All you have to do is register via the dedicated government website. Your nationality almost doesn’t matter — your nationality doesn’t hinder you from signing up as a host. All that matters is that you have a minimum of six months’ clearance to live in the United Kingdom. You also need to prove that you have the facility to host the refugees for at least six months. The applicants will further be vetted by regulatory authorities to ensure that the property meets the standard requirement set by the government.

The Ukrainian families coming to the U.K. under the scheme will also undergo security checks before they are matched with their host. And No! You don’t need to know the refugees before you can host them. However, you will have to check out the family or individual you want to sponsor on the government website or visit visa application centers where Ukrainians without international passports go to apply for visas under the scheme.

Even though you are doing this out of altruism and from a place of love, you will still get £350 monthly payment from the government. And you are not obligated to cater to their food and clothing because the government will pay for those expenses. However, you can make provision for that if you can afford it.

£10,500 will also be made available to regulatory authorities in the area to cater to support services such as enrolling children in school, making arrangements for English classes, and managing job center appointments for your guests.

The refugees that got into the U.K. under the scheme will have access to state benefits and will be allowed to work. And all of these are in addition to three years of access to public services. Refugees are allowed to come in with their pets. You also don’t have to lose sleep over the quarantine procedure for the animals because it is streamlined, and the incurred expenses will be sorted by the government.

Your donations will go a long way to rekindle hope in the heart of Ukrainians

While the “Home for Ukraine” scheme and other similar initiatives around the globe continue to lessen the burden off the shoulders of Ukrainian refugees, it is said that not every displaced person will make it out of the country. However, you can still reach out to them via generous donations. Your donations, no matter how small, will go a long way in getting emergency shelters and relief materials such as blankets to fight off the cold and psychological support.

But that’s not all.

Currently sitting at 12 million, the number of people who are stranded or trapped in areas where the conflict and hostility are pronounced, the number of displaced persons is projected to go north of the current figure. These are largely (pregnant) women, children, and people with disabilities.

To help get these people out of harm’s way and cushion the hardship, the United Nations are working alongside charity and non-governmental organizations to provide fleeing Ukrainians with medical and social welfare, housing, and school for children.

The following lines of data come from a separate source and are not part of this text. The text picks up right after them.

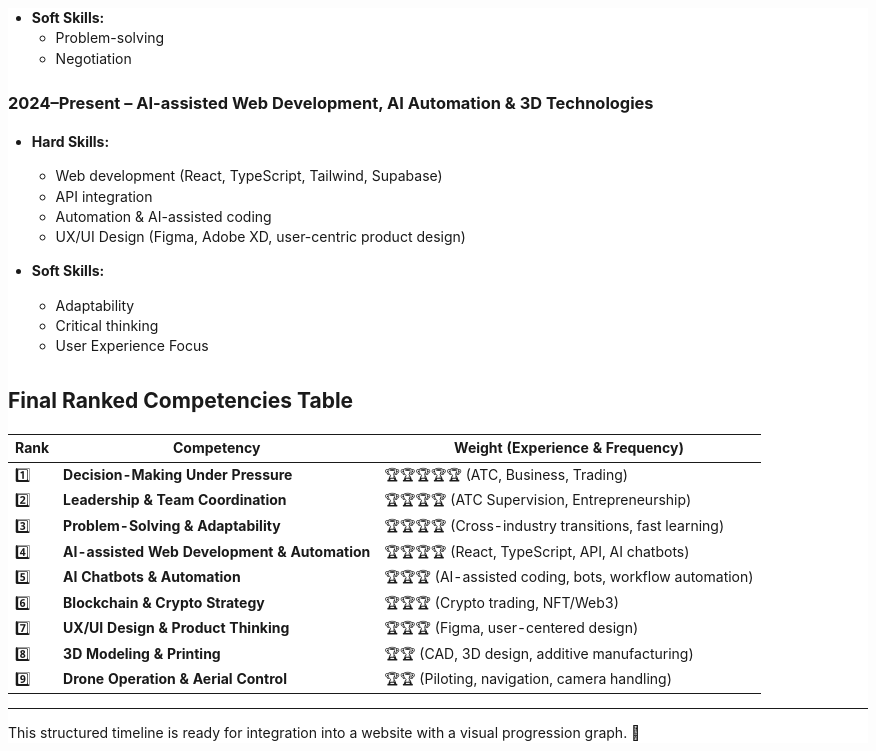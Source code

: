 - **Soft Skills:**
  - Problem-solving
  - Negotiation

### **2024–Present** – AI-assisted Web Development, AI Automation & 3D Technologies
- **Hard Skills:**
  - Web development (React, TypeScript, Tailwind, Supabase)
  - API integration
  - Automation & AI-assisted coding
  - UX/UI Design (Figma, Adobe XD, user-centric product design)

- **Soft Skills:**
  - Adaptability
  - Critical thinking
  - User Experience Focus

## **Final Ranked Competencies Table**

| **Rank** | **Competency**                          | **Weight (Experience & Frequency)** |
|---------|---------------------------------|----------------------------------|
| 1️⃣ | **Decision-Making Under Pressure** | 🏆🏆🏆🏆🏆 (ATC, Business, Trading)  |
| 2️⃣ | **Leadership & Team Coordination**  | 🏆🏆🏆🏆 (ATC Supervision, Entrepreneurship) |
| 3️⃣ | **Problem-Solving & Adaptability**  | 🏆🏆🏆🏆 (Cross-industry transitions, fast learning) |
| 4️⃣ | **AI-assisted Web Development & Automation**    | 🏆🏆🏆🏆 (React, TypeScript, API, AI chatbots) |
| 5️⃣ | **AI Chatbots & Automation**       | 🏆🏆🏆 (AI-assisted coding, bots, workflow automation) |
| 6️⃣ | **Blockchain & Crypto Strategy**    | 🏆🏆🏆 (Crypto trading, NFT/Web3) |
| 7️⃣ | **UX/UI Design & Product Thinking** | 🏆🏆🏆 (Figma, user-centered design) |
| 8️⃣ | **3D Modeling & Printing**          | 🏆🏆 (CAD, 3D design, additive manufacturing) |
| 9️⃣ | **Drone Operation & Aerial Control** | 🏆🏆 (Piloting, navigation, camera handling) |

---
This structured timeline is ready for integration into a website with a visual progression graph. 🚀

Those who cannot leave the country are provided with cash to meet their basic needs. They are also given foldable beds and tarpaulins. Women, children, and the aged are also provided with information and guides for onward travel at designated transit points.

How are other countries helping Ukrainian refugees?

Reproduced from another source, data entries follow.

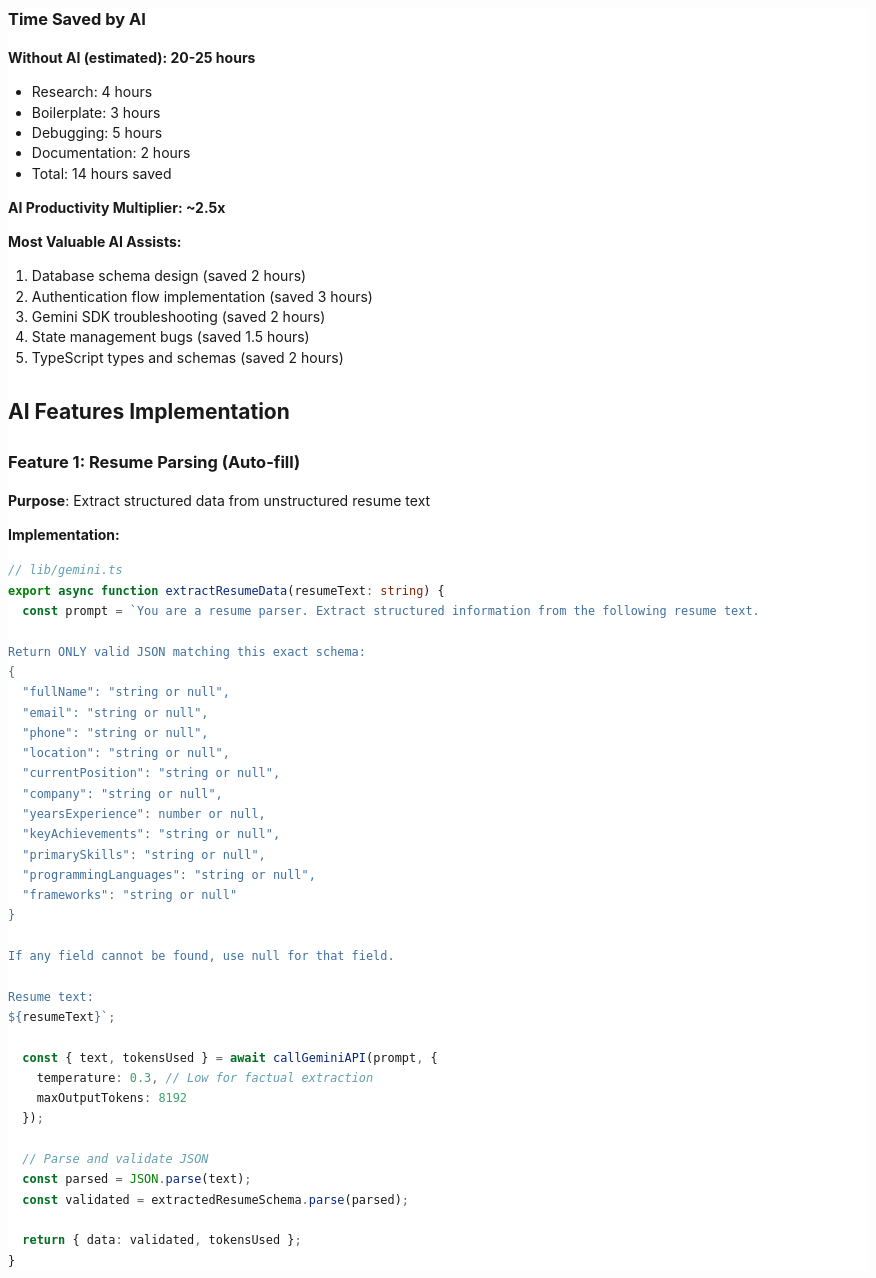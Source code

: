 ### Time Saved by AI

**Without AI (estimated): 20-25 hours**
- Research: 4 hours
- Boilerplate: 3 hours
- Debugging: 5 hours
- Documentation: 2 hours
- Total: 14 hours saved

**AI Productivity Multiplier: ~2.5x**

**Most Valuable AI Assists:**
1. Database schema design (saved 2 hours)
2. Authentication flow implementation (saved 3 hours)
3. Gemini SDK troubleshooting (saved 2 hours)
4. State management bugs (saved 1.5 hours)
5. TypeScript types and schemas (saved 2 hours)

## AI Features Implementation

### Feature 1: Resume Parsing (Auto-fill)

**Purpose**: Extract structured data from unstructured resume text

**Implementation:**

```typescript
// lib/gemini.ts
export async function extractResumeData(resumeText: string) {
  const prompt = `You are a resume parser. Extract structured information from the following resume text.

Return ONLY valid JSON matching this exact schema:
{
  "fullName": "string or null",
  "email": "string or null",
  "phone": "string or null",
  "location": "string or null",
  "currentPosition": "string or null",
  "company": "string or null",
  "yearsExperience": number or null,
  "keyAchievements": "string or null",
  "primarySkills": "string or null",
  "programmingLanguages": "string or null",
  "frameworks": "string or null"
}

If any field cannot be found, use null for that field.

Resume text:
${resumeText}`;

  const { text, tokensUsed } = await callGeminiAPI(prompt, {
    temperature: 0.3, // Low for factual extraction
    maxOutputTokens: 8192
  });

  // Parse and validate JSON
  const parsed = JSON.parse(text);
  const validated = extractedResumeSchema.parse(parsed);
  
  return { data: validated, tokensUsed };
}
```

E.U. member countries now offer blanket passes or rights to Ukrainian refugees. This right allows them to live in any of the 27 countries and work for a period of three years. To help sustain these efforts, you can reach out to charity organisations in bordering countries like Poland and Moldova to send in your token.

While one person cannot meet the needs of every Ukrainian in these difficult times, our collective efforts will make a big difference and will go a long way in putting a smile on their faces while also serving as a beacon of hope — a source of strength to push on and keep faith alive.

Charity begins at home

There’s been many varieties of this Quote. The crisis gives this Quote a different much needed meaning and it is now especially applicable.